1973 yılında Moda-Bahariye arasında yaşıyordum, olsun olsun Harem’e 3,5-4 km mesafe sahil yolundan. O yıllarda istisnalar hariç tüm zamanım Moda, Bahariye, Fenerbahçe, Haydarpaşa arasında geçmekte idi.
1988’de ise Turşucu Deresi’nde idim, Harem’e uzaklığım kabaca 10 km’ye çıktı. Dahası birkaç yıl öncesine kadar adını bile bilmediğim Kozyatağı, Sahrayıcedid, Tüccarbaşı, Esentepe, Gülbağ vs zamanımın neredeyse tamamını geçirdiğim yerler haline gelmişti. Sadece benim de değil, yaşam yolunda benzer şeyler yaptığımız tüm akranlarımız da oralarda idi. Oturduğum ev yatayda Suadiye & Bostancı; dikeyde Bağdat Caddesi ile Minibüs Caddesi arası; son derece stratejik bir noktadaydı.
2016’da ise Uskumruköy’deyim. Harem’e kuş uçuşu bile 30 km olan bu bölgede 17 yıldır oturuyorum. Evden çık, 2 km ‘dümdük’ git Karadeniz’desin. Bu dönemin favori semtleri de Armutlu, İstinye, Çayırbaşı, Ferahevler, Derbent filan. Akranlar ve dostlar önceki dönemlerde olduğu kadar aynı yerlerde yoğunlaşmamış olsa da yine de azımsanmayacak kadar tanıdık var etrafta.
Yazının başlığı Harem ve Ben ama belki de Ben ve Köprüler demeliydim.
Köprüler, ben ve Harem arasında şöyle bir ilişki var: Her yeni köprü yapıldığında ben Harem’den uzaklaşmışım, her yeni köprüde neredeyse daha önce Harem’e olan mesafemi üçe katlayarak. 1973, 1988 ve 2016’da açılan her köprü önemli değişimlere neden olmuş kentlinin yaşamında.

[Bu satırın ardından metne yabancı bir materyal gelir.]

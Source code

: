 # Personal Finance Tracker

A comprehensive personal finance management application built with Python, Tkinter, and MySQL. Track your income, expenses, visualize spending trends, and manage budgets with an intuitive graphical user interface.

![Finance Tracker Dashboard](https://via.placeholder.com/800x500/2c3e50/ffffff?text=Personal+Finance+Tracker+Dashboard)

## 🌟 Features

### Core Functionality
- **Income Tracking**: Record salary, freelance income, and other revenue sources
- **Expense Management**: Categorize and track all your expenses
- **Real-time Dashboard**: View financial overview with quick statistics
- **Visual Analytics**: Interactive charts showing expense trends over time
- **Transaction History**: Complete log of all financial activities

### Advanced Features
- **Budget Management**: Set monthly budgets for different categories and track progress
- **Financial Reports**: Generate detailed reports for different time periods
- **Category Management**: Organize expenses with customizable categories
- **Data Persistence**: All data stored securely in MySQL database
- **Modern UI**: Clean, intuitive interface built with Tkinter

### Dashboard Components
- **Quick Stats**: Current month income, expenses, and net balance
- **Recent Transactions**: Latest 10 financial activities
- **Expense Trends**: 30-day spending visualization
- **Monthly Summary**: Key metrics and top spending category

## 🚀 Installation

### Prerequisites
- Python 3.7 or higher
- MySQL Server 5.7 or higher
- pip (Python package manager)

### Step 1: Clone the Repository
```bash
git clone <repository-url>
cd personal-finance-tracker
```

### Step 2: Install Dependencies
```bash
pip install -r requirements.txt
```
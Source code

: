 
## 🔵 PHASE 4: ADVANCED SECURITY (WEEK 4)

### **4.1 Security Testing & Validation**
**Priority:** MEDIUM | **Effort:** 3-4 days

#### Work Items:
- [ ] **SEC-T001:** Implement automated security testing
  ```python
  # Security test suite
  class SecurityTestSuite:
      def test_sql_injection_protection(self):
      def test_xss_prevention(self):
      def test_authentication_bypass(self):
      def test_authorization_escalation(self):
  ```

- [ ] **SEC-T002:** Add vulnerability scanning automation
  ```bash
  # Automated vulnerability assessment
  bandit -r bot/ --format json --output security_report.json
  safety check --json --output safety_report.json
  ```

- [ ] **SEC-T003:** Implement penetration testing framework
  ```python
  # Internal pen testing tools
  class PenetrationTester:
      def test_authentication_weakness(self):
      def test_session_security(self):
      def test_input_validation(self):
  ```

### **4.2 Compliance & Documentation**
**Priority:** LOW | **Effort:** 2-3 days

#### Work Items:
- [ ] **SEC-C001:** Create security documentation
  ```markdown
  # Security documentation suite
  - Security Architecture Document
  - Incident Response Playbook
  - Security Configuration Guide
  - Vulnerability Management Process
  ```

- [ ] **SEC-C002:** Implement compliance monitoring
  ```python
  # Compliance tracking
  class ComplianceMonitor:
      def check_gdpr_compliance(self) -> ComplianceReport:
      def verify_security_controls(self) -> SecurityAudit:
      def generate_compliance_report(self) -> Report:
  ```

Başka ama benzer bir ilişki de aynı yıllar itibarı ile İstanbul’un nüfusu. 1973’te 2,4 milyon olan nüfus 1988’de kabaca 7 milyona dayanmış, 2016’da ise resmi olmasa da gerçek rakam iç ve dış göçlerle birlikte 20 milyon civarı.
Bu benzerlikten Pavlov’vari bir şartlı refleks ya da kaynar suya atılan kurbağanın tepkisi gibi bir sonuca varmayacağım ama durum bu! Köprüler yapıldıkça İstanbul büyüyor, İstanbul büyüdükçe ben sürekli kuzeye göçüyorum.
Fakat sorun şu ki uzunca bir süredir kuzeyin de sınırındayım. “Lodos’ta Odesa’nın ışıkları görünüyor” diye atmayacağım ama daha yukarıda gidecek yerim kalmadı. Buradan çıkacak doğal sonuç “artık yeni köprü yok” mudur bilemiyorum çünkü her an “Zihni Sinir”in Boğaz’ın üstünü kapatması “procesi” ele alınıp dileyene istediği yerden karşıya geçiş özgürlüğü filan verilebilir ama bunun dışında yer yok artık köprü yapacak. Yani içiniz rahat olsun; bir 20-25 yıl sonra İstanbul’un nüfusu en azından 3 katına çıkmayacak, eğer düz mantık ile kurgulamam doğru ise.
Bu yazıyı evimin balkonunda otururken kurguladım, yemek sonrası henüz tam karanlık çökmemişken karşımdaki viyadüğe bakarak, henüz özel bir adı olmayan o viyadük, adı “16.Viyadük” şimdilik sadece.. .
Aslında o viyadük araç kabulüne başladığı andan itibaren karanlığımızı kaybettik, belki de sonsuza kadar; o ışıklandırma sonrası bir daha yıldız görebilir miyiz, yarasa sesi duyabilir miyiz oralarda bilemiyorum.
Viyadük ışıl ışıl, şıkır şıkır; otobüsler, kamyonlar vızır vızır. Benzer bir görüntü Hereke’deki viyadükte var mesela, hani o çimento fabrikasının önünden geçen viyadük. Balmumcu’da ya da Çengelköy’de oturan biri de aynı görseller ile yaşıyor yıllardır.
Küreselleşme nasıl şehirleri birbirine benzetiyorsa nüfus artışı ve yapılan altyapı yatırımları da aynı etkiyi yapıyor kentlere.
Ha Uskumruköy, ha Balmumcu, ha Çengelköy! Galiba kaçtıkça yakalanıyoruz küresele. Belki de zevkini çıkarmak gerek bu durumun.
Bundan sonrası mı? Kaçana her gün Harem, kaçana her yer Harem! Görüşmek üzere.